The detector is loaded fairseq-free via an exact weight remap of the published checkpoint (src/ssl_aasist.py). Two extensions reuse the same frozen embeddings and detector scores: a retrieval/search layer over the embeddings and a conformal coverage analysis of the scores under attack shift (sections below).

Part 1 — Robustness under degradation

Re-scores the eval set under MP3 compression (8–128 kbps), telephony (300–3400 Hz bandpass

  • G.711 mu-law), additive noise (0–30 dB SNR), and chunked/streaming inference, plus a per-attack (A07–A19) and native-codec breakdown.

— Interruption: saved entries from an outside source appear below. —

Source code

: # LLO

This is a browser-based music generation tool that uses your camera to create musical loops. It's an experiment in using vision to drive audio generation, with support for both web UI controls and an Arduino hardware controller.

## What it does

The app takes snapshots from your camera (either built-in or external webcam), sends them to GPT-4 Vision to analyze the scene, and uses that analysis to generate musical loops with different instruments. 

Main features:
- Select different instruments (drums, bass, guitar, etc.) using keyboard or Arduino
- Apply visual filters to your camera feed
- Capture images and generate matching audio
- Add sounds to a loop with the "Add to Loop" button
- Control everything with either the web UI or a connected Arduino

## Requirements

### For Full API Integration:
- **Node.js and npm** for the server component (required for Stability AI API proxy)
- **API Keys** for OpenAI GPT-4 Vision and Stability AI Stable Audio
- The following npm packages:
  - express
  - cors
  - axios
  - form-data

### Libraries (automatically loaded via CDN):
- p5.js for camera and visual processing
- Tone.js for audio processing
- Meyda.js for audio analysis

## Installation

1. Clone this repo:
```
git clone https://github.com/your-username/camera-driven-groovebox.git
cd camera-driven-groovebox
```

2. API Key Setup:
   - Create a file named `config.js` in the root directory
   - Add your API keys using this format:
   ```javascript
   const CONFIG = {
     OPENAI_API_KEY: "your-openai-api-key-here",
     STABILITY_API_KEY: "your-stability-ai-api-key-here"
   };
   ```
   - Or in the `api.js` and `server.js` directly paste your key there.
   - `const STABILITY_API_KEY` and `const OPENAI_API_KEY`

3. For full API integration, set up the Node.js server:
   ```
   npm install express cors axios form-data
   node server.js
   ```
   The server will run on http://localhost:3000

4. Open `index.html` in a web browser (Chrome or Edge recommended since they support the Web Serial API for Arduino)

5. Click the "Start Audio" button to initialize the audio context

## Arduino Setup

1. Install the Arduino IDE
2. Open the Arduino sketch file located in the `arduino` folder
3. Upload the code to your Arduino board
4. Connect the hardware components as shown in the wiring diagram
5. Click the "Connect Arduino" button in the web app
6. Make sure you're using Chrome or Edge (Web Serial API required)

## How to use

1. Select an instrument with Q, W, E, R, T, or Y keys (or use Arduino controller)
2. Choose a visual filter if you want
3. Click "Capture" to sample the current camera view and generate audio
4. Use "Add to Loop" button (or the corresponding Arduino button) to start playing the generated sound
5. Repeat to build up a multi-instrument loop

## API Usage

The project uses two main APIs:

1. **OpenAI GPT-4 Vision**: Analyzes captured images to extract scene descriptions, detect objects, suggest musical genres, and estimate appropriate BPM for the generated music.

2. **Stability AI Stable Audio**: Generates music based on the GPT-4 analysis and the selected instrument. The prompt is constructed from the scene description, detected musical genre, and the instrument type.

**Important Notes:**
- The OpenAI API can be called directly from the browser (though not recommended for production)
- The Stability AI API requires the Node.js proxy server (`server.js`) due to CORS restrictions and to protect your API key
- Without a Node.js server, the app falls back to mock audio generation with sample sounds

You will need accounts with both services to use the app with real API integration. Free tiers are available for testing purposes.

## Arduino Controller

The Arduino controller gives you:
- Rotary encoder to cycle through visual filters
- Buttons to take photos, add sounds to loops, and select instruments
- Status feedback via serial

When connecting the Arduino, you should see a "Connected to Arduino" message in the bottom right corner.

Code in src/degradations.py and src/evaluate.py.

Part 2 — Why it fails to generalize

A leave-one-attack-out study on the frozen embedding. The pre-registered hypothesis (H1) was that how strongly the embedding encodes a generator's identity predicts non-transfer to that held-out generator. H1 was falsified: identity is linearly decodable at every layer, so it can't explain why only some attacks fail. The replacement (H2) — non-transfer tracks how close a generator sits to the bona-fide manifold — held up. Full design, controls, and references in research-design.md.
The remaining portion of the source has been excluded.